Task goal: Filter the data for lines with the word "args", then copy every line so identified.

The records:
----

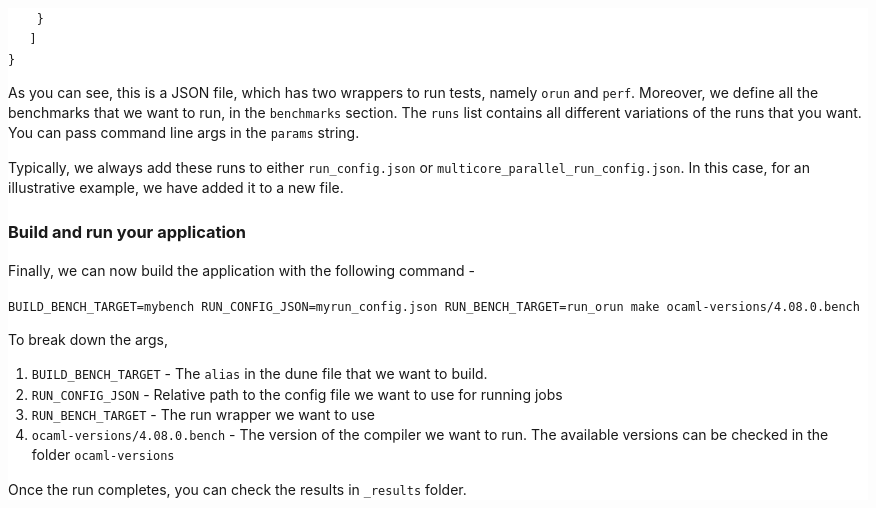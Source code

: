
```
    }
   ]
}
```
As you can see, this is a JSON file, which has two wrappers to run tests, namely `orun` and `perf`. Moreover, we define all the benchmarks that we want to run, in the `benchmarks` section. The `runs` list contains all different variations of the runs that you want. You can pass command line args in the `params` string.

Typically, we always add these runs to either `run_config.json` or `multicore_parallel_run_config.json`. In this case, for an illustrative example, we have added it to a new file.

### Build and run your application

Finally, we can now build the application with the following command - 

    BUILD_BENCH_TARGET=mybench RUN_CONFIG_JSON=myrun_config.json RUN_BENCH_TARGET=run_orun make ocaml-versions/4.08.0.bench

To break down the args,
1. `BUILD_BENCH_TARGET` - The `alias` in the dune file that we want to build.
2. `RUN_CONFIG_JSON` - Relative path to the config file we want to use for running jobs
3. `RUN_BENCH_TARGET` - The run wrapper we want to use 
4. `ocaml-versions/4.08.0.bench` - The version of the compiler we want to run. The available versions can be checked in the folder `ocaml-versions`

Once the run completes, you can check the results in `_results` folder.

----

Answer to this task:
As you can see, this is a JSON file, which has two wrappers to run tests, namely `orun` and `perf`. Moreover, we define all the benchmarks that we want to run, in the `benchmarks` section. The `runs` list contains all different variations of the runs that you want. You can pass command line args in the `params` string.
To break down the args,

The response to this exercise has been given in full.